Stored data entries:

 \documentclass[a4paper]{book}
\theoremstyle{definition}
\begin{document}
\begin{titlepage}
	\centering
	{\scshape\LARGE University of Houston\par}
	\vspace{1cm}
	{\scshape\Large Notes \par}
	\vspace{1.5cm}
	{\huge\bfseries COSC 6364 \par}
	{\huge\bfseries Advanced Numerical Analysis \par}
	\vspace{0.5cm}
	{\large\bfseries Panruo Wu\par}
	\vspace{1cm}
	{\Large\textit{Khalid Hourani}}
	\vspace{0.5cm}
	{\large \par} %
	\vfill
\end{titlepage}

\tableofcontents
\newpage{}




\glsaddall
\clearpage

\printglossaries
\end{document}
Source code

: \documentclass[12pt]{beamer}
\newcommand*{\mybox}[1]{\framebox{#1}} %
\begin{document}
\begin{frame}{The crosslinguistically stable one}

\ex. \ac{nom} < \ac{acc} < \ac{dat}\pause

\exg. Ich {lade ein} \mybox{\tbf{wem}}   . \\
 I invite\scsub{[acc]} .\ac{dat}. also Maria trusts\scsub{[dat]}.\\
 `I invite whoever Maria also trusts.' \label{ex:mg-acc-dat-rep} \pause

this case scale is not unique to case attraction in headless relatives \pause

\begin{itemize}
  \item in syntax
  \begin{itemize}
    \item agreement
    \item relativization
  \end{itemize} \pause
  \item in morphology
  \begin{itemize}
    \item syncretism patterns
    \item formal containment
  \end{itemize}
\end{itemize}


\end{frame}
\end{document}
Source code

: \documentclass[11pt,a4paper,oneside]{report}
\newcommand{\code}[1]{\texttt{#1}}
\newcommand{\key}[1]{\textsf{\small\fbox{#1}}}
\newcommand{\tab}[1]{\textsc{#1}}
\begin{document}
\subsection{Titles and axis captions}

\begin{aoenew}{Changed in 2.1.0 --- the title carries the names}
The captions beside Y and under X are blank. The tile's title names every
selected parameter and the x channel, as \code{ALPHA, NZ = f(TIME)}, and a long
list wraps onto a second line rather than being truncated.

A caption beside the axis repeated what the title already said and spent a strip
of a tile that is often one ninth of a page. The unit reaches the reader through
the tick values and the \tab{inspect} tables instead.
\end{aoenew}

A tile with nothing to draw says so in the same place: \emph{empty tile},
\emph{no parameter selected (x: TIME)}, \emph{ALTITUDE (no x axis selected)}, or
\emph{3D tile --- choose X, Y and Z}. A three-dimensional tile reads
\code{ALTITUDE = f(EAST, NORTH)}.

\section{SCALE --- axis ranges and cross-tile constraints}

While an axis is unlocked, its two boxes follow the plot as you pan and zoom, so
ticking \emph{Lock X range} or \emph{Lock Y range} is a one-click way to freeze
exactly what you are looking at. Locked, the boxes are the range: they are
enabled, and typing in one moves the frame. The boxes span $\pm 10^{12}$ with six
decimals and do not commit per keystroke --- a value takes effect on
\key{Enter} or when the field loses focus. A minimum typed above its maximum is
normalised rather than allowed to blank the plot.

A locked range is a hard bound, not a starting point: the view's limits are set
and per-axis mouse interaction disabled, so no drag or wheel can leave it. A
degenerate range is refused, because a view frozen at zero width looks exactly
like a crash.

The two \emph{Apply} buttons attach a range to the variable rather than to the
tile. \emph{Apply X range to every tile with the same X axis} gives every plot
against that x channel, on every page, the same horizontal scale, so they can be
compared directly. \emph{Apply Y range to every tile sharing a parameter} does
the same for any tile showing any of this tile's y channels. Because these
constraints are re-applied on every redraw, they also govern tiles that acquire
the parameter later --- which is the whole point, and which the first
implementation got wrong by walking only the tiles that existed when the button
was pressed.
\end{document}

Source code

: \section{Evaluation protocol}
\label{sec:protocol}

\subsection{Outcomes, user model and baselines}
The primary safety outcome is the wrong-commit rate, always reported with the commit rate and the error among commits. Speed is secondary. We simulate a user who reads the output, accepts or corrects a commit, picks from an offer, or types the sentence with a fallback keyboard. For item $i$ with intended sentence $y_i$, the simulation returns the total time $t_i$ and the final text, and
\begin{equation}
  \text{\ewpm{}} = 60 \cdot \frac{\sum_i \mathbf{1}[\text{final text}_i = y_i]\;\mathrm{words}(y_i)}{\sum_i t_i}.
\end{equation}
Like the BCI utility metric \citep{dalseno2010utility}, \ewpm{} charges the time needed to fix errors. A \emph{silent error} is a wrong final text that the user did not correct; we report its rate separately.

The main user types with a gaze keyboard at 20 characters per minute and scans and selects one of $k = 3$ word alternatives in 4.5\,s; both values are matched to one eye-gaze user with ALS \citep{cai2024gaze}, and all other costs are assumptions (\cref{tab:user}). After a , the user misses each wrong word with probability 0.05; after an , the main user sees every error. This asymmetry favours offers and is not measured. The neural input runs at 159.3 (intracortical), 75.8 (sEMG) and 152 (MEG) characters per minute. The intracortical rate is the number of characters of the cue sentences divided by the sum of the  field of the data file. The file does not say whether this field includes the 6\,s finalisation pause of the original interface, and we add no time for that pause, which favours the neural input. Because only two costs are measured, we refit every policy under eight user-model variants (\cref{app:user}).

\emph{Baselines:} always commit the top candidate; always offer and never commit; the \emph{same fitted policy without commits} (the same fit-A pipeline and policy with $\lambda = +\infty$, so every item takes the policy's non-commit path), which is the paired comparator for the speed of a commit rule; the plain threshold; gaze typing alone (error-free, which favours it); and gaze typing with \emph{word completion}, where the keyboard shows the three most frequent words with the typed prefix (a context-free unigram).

- ASSIGNMENT -
Go through the records line by line and give the number of lines with the string "mybox" in them, stating nothing else.

- TASK RESULT -
2